Tuesday, October 20, 2009

Frankenbert and Possumstein

I never intended this to be a cat blog, and I'm trying to think of other things to discuss, but my life revolves around cats these days and I'm having too much fun not to document it. I promise to get a life soon.

I had no idea that cats get laryngitis. Our computer-loving Persian, Snalbert, loves to talk; he's loud and raucous. A howler — especially if he's sitting next to me when I'm on a conference call. But for the past couple of days, he's had nothing but a silent meow and a startled look on his face. So he went to the vet. He usually exhausts his repertoire in the car, and today he tried hard. It sounded like the faint, monster-voiced soundtrack of a haunted house: rusty, raspy, hoarse, creepy.
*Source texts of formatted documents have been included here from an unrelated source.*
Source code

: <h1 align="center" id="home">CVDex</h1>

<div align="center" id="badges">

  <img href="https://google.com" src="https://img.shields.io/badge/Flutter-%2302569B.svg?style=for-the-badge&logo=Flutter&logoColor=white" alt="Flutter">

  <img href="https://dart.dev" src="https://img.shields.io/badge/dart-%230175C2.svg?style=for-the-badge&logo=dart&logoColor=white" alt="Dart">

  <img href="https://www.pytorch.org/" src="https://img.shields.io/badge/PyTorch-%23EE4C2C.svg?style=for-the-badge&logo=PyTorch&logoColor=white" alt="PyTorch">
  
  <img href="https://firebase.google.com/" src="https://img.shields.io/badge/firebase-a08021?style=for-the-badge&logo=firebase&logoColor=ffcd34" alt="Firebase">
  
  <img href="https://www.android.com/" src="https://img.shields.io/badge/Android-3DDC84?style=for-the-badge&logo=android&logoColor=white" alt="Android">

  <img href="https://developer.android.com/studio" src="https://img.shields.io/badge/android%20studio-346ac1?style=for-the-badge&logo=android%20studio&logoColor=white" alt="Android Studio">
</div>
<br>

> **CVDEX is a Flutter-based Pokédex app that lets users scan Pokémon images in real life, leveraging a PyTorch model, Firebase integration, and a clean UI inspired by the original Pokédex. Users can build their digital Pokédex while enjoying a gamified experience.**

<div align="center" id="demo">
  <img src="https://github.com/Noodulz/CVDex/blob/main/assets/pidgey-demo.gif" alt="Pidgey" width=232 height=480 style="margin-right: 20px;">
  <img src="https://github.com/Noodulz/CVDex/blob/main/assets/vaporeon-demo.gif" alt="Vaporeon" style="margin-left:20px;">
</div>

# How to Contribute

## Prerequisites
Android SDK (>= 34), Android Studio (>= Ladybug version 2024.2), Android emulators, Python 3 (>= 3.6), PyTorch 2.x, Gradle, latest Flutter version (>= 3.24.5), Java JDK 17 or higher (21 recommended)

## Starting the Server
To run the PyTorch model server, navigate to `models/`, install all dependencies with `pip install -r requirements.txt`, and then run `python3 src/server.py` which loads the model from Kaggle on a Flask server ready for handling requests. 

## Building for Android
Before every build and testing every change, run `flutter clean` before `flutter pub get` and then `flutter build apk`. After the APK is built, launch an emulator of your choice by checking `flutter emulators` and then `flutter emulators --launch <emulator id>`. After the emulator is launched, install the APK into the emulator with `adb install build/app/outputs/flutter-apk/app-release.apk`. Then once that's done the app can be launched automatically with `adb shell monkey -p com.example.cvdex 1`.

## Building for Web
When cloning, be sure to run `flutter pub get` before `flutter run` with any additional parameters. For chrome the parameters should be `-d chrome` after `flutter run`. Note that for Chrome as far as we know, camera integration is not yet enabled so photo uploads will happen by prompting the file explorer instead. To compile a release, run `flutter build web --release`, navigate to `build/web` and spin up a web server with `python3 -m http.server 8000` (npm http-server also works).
We noticed that our singing kitten, Possum, also seems a bit hoarse, and mentioned to the vet that he sounds like a tiny, creaking hinge these days. We figured he was just giving too many performances. But the vet suspects that Possy has an upper-respiratory virus that spread to Snalbert, which is probably not serious, just painful. And expensive. Snalbert is getting $47 in pain meds for the next few days. I hope he enjoys them.

Tonight, the vet taught us how to approach our skittish calico kitten. Wendy has recently remembered out that she's feral and runs desperately from us as soon as she's tired of, say, purring on her back in our laps as we stroke her belly. She's got the "Please, don't kill me!" look down perfectly, and she does the feral slink with a practiced attitude as well. Nevertheless, I've still got her pegged to be next my lap cat. So she needs to be handled a lot every day. Our vet told us never to approach her directly, because our towering over her will freak her out. Instead, I'm supposed to sidle up to her sideways, crabwalking with my face turned away from  her. I just tried it and failed. But I have to keep in mind that I chose her because I wanted a project. That's certainly what she is.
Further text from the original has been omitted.